Start at the line below containing "Implementation , like interface and its impl." and stop at the line containing "### All together". Repeat every line of that stretch exactly, and nothing outside it.

===== RECORD EXCERPTS

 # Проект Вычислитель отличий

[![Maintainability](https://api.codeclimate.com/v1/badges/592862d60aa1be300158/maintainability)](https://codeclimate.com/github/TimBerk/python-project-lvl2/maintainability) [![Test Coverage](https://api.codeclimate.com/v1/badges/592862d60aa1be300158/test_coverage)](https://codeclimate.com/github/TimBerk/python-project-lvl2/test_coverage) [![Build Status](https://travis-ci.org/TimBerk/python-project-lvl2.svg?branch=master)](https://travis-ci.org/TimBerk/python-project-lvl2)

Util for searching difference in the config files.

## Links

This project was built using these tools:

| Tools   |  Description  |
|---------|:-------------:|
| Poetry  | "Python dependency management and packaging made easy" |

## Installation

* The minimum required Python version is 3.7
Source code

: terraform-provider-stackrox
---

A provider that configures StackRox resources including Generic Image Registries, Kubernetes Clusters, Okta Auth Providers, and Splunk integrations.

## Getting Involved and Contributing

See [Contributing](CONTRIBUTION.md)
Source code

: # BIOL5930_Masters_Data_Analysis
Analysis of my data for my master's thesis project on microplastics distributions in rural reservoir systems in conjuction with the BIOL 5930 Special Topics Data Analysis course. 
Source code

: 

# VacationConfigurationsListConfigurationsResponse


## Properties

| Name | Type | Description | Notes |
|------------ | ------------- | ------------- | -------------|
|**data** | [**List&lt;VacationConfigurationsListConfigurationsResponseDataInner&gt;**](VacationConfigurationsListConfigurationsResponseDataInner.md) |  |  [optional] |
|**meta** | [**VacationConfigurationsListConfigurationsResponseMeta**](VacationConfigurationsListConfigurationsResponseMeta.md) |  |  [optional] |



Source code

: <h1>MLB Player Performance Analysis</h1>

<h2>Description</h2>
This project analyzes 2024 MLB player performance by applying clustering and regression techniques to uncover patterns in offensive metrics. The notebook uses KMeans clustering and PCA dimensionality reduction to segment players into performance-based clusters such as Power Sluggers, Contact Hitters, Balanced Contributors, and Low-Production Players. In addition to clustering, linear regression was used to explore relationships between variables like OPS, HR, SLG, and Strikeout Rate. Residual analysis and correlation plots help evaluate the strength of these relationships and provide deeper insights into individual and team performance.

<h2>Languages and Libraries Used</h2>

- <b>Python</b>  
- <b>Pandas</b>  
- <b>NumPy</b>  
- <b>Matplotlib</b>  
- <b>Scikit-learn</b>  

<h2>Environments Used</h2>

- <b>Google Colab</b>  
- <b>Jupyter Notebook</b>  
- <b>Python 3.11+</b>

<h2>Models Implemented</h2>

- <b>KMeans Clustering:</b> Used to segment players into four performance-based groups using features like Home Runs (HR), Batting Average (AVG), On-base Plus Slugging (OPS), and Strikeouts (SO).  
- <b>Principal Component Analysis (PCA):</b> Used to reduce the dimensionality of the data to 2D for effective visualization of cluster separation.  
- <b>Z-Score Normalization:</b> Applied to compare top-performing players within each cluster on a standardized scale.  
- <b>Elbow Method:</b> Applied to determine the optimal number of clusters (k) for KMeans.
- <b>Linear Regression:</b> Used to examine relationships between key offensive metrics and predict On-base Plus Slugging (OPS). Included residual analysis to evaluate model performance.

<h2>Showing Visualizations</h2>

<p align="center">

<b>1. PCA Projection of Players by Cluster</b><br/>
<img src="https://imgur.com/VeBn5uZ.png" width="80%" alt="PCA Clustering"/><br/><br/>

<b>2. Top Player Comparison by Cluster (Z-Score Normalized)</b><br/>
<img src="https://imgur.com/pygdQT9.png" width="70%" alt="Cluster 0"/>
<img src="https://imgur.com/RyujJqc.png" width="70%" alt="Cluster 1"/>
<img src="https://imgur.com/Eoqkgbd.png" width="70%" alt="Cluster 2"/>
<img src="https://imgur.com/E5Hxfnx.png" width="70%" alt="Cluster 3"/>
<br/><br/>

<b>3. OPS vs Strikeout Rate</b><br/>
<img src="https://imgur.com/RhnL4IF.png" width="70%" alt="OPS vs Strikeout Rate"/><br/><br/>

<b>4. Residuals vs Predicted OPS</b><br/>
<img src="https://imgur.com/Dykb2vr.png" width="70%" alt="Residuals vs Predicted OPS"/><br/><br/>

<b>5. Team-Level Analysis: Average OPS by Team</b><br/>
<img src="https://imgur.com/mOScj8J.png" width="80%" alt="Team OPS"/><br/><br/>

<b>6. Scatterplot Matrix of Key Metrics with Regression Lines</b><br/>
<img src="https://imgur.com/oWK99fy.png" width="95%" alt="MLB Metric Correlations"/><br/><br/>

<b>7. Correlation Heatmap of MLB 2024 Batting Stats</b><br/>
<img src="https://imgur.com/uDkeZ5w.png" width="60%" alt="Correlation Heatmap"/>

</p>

==========
===== RECORD EXCERPTS

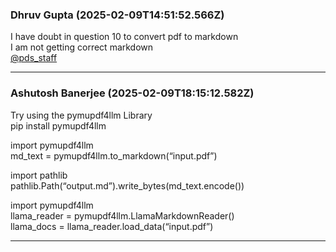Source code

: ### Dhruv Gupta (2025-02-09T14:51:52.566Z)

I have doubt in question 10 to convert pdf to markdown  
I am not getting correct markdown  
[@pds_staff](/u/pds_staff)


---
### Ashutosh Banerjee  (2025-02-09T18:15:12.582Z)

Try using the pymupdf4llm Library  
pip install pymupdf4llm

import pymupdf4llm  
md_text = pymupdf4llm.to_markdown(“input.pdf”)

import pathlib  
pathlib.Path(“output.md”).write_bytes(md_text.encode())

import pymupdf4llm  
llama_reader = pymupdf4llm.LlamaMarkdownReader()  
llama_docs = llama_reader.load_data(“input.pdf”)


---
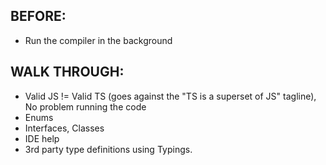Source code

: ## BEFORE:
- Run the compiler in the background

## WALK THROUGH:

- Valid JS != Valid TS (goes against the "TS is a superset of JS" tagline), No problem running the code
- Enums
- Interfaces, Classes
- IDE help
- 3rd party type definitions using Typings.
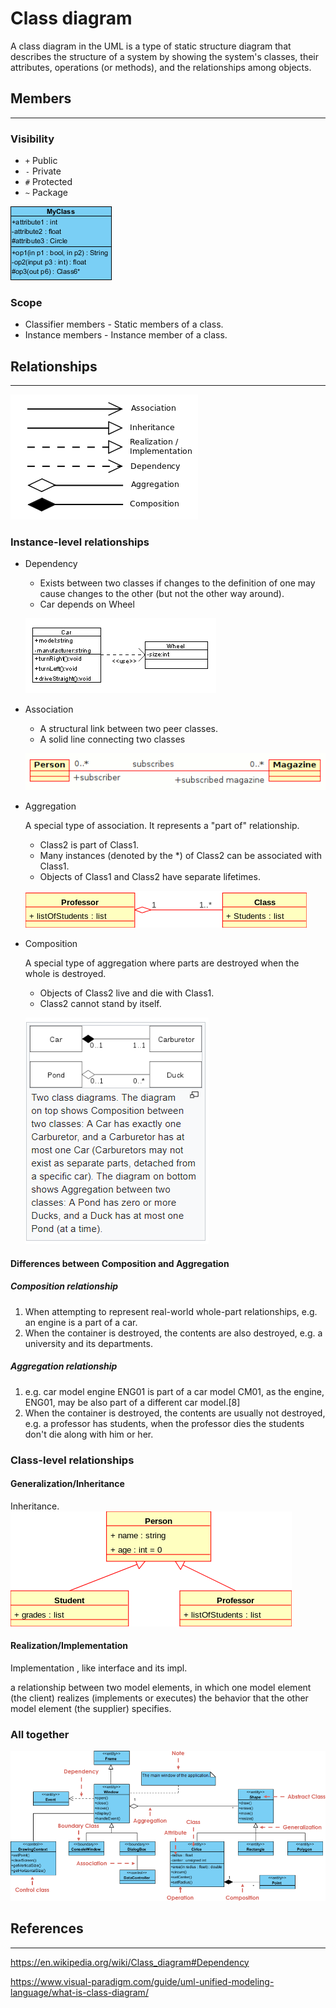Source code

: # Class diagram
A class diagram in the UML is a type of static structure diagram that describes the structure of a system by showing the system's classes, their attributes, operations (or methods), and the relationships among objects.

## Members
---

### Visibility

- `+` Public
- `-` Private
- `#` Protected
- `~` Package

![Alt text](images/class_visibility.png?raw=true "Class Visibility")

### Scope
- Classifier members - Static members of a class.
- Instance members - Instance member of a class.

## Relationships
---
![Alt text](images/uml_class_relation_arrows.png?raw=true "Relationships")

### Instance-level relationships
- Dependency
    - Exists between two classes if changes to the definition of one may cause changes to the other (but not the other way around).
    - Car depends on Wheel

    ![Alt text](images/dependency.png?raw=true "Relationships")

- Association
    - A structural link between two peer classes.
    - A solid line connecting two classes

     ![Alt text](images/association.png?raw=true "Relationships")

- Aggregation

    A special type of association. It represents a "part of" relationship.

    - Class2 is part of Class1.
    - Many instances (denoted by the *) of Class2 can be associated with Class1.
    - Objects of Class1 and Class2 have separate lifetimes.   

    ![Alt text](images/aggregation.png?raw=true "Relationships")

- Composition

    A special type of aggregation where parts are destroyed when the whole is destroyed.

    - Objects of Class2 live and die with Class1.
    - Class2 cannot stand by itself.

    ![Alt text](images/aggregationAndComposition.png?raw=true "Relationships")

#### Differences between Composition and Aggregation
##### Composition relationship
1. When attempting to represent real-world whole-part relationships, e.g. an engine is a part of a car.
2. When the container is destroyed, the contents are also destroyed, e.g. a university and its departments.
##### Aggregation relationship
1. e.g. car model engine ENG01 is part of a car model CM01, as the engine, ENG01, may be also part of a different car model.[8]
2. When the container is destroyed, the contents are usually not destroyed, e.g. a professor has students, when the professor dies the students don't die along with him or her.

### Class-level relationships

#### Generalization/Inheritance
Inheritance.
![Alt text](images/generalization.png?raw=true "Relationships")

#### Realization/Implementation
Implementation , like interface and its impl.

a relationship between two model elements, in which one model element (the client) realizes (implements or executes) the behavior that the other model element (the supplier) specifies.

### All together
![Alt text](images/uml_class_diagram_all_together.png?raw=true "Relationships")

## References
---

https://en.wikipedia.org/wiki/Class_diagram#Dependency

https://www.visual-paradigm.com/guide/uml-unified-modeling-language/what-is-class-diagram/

==========

-- SOLVED EXERCISE --
Implementation , like interface and its impl.

a relationship between two model elements, in which one model element (the client) realizes (implements or executes) the behavior that the other model element (the supplier) specifies.

### All together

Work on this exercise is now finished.